Director C agreed with Director B, but suggested that Chikepe Co should consider relatively new pharmaceutical companies, as well as established businesses. In her opinion, newer companies might be involved in research and development of innovative products, which could have high potential in the future. She suggested that using real options methodology with traditional investment appraisal methods such as net present value could help establish a more accurate estimate of the potential value of such companies.
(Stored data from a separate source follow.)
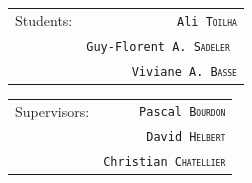 \begin{titlepage}


\begin{center}
\begin{tabular}{l r}

Students: &  \texttt{Ali \textsc{Toilha}}\\
& \texttt{Guy-Florent A. \textsc{Sadeler} }\\ %
&  \texttt{Viviane A. \textsc{Basse}}

\end{tabular}
\end{center}

\vspace*{1cm}
\begin{center}
\begin{tabular}{l r}
Supervisors: & \texttt{Pascal \textsc{Bourdon}}\\
& \texttt{David \textsc{Helbert}}  \\   %
& \texttt{Christian \textsc{Chatellier}} 
\end{tabular}
\end{center}

\end{titlepage}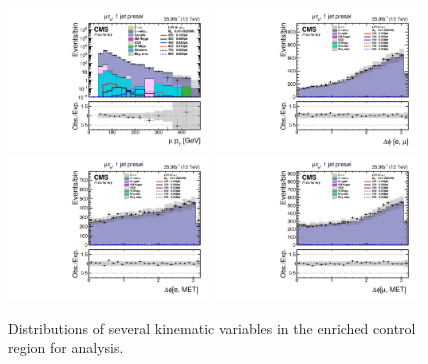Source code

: {{\begin{figure}[htbp]
     \centering
      \includegraphics[width=0.48\textwidth]{plots_and_figures/chapter6/tt_cr_hm/log_mutaue_1jet_presel_mPt.pdf}
      \includegraphics[width=0.48\textwidth]{plots_and_figures/chapter6/tt_cr_hm/mutaue_1jet_presel_dphiemu.pdf}\\
      \includegraphics[width=0.48\textwidth]{plots_and_figures/chapter6/tt_cr_hm/mutaue_1jet_presel_dphiEMet.pdf}
      \includegraphics[width=0.48\textwidth]{plots_and_figures/chapter6/tt_cr_hm/mutaue_1jet_presel_dphiMuMet.pdf}\\
     \caption{Distributions of several kinematic variables in the \ttb enriched control region for \Hmue analysis.}
     \label{fig:tt_cr}
\end{figure}

}}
The company has asked its finance team to prepare a report on the value of a potential target company, Foshoro Co, before making a final decision.

Foshoro Co

Foshoro Co is a non-listed pharmaceutical company established about 10 years ago. Initially Foshoro Co grew rapidly, but this rate of growth slowed considerably three years ago, after a venture capital equity backer exited the company by selling its stake back to the founding directors. The directors had to raise substantial debt capital to buy back the equity stake. The company’s current debt to equity ratio is 60:40. This high level of gearing means that the company will find it difficult to obtain funds to develop its innovative products in the future.

The following financial information relates to Foshoro Co:

Extract from the most recent statement of profit or loss

In arriving at the profit before interest and tax, Foshoro Co deducted tax allowable depreciation and other non-cash expenses totalling $112·0 million. It requires a cash investment of $98·2 million in non-current assets and working capital to continue its operations at the current level.

Three years ago, Foshoro Co’s profit after tax was $83·3 million and this has been growing steadily to their current level. Foshoro Co’s profit before interest and tax and its cash flows grew at the same growth rate as well. It is likely that this growth rate will continue for the foreseeable future if Foshoro Co is not acquired by Chikepe Co. Foshoro Co’s cost of capital has been estimated at 10%.

Combined company: Chikepe Co and Foshoro Co

Once Chikepe Co acquires Foshoro Co, it is predicted that the combined company’s sales revenue will be $4,200 million in the first year, and its operating profit margin on sales revenue will be 20% for the foreseeable future.

After the first year, the sales revenue is expected to grow at 7% per year for the following three years. It is anticipated that after the first four years, the growth rate of the combined company’s free cash flows will be 5·6% per year.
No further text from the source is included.